• _PROMPT_
Only lines containing "катодом" belong in the answer, each copied from the entries below.

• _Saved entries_
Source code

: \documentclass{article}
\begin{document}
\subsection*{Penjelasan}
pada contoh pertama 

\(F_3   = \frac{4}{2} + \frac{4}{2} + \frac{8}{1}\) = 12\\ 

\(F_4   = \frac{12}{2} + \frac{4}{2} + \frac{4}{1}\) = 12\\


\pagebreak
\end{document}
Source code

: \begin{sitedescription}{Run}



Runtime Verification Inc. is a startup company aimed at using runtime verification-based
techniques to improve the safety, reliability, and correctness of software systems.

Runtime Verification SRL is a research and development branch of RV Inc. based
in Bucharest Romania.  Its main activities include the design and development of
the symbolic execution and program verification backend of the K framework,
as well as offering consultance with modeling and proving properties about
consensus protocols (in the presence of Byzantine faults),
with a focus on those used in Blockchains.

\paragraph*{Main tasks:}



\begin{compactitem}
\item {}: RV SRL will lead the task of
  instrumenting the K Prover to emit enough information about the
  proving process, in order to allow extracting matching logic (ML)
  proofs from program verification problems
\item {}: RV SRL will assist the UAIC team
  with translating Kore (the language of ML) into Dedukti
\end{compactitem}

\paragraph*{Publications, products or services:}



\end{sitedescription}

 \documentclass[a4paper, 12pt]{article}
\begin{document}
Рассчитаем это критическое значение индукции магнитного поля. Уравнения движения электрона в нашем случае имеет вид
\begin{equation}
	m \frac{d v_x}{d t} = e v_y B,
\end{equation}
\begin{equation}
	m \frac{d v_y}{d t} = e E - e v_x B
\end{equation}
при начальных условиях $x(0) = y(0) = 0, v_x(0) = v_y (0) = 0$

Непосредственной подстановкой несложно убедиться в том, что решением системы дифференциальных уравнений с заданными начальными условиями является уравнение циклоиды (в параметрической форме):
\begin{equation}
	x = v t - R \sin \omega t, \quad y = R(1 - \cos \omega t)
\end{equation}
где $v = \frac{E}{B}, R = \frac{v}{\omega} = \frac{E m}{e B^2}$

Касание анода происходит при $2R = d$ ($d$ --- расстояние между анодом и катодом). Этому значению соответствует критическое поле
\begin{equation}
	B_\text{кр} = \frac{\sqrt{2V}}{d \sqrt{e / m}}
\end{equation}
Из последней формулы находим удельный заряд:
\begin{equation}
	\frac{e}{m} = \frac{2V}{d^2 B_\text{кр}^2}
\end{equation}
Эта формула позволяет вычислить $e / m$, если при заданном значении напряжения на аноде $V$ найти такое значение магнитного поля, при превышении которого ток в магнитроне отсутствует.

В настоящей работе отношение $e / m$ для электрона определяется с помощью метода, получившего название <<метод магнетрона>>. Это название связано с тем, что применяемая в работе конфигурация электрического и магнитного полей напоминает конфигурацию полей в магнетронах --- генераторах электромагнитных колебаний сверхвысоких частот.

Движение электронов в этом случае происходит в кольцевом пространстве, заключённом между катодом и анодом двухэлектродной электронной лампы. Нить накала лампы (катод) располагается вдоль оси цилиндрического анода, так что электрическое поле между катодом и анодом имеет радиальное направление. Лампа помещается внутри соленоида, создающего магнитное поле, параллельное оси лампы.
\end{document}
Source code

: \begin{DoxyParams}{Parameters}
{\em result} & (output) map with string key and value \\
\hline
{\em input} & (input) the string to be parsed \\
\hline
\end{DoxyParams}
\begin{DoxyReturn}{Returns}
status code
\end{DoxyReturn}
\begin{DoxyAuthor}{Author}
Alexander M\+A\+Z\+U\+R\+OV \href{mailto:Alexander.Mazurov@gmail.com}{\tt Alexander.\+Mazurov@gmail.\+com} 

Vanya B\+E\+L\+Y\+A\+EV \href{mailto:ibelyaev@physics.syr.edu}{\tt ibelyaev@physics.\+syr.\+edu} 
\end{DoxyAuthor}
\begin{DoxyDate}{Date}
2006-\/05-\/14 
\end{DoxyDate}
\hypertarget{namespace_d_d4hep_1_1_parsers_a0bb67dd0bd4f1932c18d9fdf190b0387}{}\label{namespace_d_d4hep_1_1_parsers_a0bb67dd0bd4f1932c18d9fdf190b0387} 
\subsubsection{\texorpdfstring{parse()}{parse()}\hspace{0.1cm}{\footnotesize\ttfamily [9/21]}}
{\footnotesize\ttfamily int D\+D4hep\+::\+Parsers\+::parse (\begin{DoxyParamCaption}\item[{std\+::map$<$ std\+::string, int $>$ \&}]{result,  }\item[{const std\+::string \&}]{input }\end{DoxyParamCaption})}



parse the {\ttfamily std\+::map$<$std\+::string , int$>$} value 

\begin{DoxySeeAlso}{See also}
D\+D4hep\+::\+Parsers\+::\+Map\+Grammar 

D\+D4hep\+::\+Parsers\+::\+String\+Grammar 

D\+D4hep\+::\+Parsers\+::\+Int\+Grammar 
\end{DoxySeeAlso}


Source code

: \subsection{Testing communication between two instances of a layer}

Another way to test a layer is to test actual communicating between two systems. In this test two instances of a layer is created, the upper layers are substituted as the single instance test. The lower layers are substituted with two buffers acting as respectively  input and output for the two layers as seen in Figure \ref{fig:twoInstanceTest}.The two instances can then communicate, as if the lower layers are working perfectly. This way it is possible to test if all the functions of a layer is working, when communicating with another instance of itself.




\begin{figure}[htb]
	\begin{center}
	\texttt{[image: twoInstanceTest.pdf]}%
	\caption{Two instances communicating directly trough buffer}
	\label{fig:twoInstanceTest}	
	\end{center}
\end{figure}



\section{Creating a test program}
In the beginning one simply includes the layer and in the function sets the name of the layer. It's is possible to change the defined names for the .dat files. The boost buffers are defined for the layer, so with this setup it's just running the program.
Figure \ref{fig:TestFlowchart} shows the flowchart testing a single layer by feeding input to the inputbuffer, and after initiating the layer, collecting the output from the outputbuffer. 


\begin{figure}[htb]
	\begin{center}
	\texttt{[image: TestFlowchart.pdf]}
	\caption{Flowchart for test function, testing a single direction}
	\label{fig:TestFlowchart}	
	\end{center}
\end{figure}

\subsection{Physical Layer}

* * *

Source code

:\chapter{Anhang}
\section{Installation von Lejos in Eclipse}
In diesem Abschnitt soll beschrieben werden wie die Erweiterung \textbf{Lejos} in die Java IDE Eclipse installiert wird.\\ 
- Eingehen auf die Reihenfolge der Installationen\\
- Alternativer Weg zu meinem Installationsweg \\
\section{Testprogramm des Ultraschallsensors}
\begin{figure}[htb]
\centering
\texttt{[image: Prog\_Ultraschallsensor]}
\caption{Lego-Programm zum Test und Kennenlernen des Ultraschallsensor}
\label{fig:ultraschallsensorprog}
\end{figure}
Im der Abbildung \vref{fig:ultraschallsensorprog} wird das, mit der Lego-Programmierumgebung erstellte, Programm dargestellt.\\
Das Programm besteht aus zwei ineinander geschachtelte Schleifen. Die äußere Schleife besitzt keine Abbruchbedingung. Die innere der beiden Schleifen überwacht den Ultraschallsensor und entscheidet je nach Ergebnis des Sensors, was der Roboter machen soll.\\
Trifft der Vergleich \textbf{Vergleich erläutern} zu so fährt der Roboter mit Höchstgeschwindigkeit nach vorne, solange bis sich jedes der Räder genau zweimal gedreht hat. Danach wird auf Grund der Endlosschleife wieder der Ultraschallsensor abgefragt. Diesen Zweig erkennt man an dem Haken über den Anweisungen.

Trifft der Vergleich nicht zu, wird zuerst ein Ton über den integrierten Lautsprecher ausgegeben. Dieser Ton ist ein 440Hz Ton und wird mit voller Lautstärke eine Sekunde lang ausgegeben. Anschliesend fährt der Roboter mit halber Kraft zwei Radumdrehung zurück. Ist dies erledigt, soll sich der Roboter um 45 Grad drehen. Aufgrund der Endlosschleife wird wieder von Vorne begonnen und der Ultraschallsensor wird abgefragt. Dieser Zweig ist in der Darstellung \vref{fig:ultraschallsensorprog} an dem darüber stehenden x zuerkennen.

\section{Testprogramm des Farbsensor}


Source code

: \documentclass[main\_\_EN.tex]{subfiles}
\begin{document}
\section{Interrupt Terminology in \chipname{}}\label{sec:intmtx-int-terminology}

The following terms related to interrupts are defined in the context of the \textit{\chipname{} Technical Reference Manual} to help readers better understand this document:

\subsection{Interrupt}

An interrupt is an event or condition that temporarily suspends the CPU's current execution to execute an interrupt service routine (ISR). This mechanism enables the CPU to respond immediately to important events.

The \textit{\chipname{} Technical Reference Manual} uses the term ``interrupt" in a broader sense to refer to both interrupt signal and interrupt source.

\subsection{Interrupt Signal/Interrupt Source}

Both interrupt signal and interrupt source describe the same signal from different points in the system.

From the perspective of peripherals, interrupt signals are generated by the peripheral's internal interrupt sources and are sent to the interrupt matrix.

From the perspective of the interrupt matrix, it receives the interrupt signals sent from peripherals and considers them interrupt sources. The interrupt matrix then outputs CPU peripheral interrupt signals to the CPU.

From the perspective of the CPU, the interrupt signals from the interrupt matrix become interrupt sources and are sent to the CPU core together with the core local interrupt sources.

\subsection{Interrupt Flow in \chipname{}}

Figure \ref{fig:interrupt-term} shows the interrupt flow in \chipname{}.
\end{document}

---

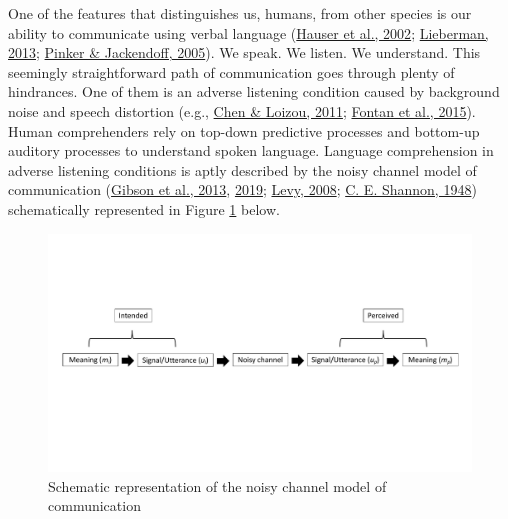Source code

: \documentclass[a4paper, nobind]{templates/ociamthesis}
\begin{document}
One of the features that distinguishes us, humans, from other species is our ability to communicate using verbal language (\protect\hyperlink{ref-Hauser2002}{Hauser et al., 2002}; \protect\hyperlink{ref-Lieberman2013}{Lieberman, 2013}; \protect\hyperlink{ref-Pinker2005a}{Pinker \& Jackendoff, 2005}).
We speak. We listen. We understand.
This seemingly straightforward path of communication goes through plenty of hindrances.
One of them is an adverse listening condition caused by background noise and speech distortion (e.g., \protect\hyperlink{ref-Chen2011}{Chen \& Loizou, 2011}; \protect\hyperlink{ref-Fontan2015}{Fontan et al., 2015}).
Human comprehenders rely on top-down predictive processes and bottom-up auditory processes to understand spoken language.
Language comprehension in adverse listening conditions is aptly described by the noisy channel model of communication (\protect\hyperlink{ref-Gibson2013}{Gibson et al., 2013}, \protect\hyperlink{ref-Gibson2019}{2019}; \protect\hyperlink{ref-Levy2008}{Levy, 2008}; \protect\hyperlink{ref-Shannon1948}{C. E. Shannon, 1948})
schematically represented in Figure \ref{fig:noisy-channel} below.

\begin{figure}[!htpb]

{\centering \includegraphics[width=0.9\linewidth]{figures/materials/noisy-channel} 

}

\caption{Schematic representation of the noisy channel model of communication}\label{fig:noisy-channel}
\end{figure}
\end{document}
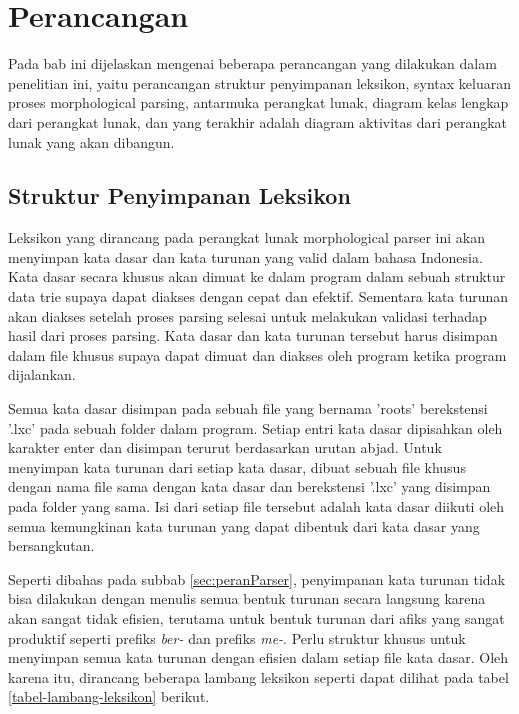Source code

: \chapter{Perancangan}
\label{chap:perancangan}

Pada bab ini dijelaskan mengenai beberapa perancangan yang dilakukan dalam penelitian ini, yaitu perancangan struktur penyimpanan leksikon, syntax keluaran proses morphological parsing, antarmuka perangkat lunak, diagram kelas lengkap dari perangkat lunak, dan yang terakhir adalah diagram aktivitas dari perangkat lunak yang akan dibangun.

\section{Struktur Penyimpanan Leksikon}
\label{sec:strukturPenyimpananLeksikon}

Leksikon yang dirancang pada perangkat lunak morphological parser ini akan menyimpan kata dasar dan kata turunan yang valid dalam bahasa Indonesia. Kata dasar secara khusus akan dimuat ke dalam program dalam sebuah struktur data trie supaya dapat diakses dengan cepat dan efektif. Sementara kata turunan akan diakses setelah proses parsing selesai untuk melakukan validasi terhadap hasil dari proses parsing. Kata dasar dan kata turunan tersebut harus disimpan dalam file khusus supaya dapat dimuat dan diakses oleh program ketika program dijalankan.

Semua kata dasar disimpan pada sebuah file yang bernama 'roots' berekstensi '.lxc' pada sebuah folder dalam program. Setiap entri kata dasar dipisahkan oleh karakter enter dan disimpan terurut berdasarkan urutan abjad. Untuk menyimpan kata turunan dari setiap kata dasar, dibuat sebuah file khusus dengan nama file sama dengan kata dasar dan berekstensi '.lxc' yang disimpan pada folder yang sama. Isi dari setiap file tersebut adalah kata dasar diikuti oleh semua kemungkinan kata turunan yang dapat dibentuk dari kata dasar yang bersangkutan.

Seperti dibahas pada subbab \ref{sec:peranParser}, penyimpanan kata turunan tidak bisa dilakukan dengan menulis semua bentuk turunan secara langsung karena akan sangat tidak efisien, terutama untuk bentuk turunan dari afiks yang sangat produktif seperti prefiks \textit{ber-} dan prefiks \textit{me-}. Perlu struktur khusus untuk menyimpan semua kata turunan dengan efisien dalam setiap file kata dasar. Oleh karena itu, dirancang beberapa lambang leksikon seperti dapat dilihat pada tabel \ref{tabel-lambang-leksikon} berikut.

• _REPLY TO THE TASK_
Касание анода происходит при $2R = d$ ($d$ --- расстояние между анодом и катодом). Этому значению соответствует критическое поле
Движение электронов в этом случае происходит в кольцевом пространстве, заключённом между катодом и анодом двухэлектродной электронной лампы. Нить накала лампы (катод) располагается вдоль оси цилиндрического анода, так что электрическое поле между катодом и анодом имеет радиальное направление. Лампа помещается внутри соленоида, создающего магнитное поле, параллельное оси лампы.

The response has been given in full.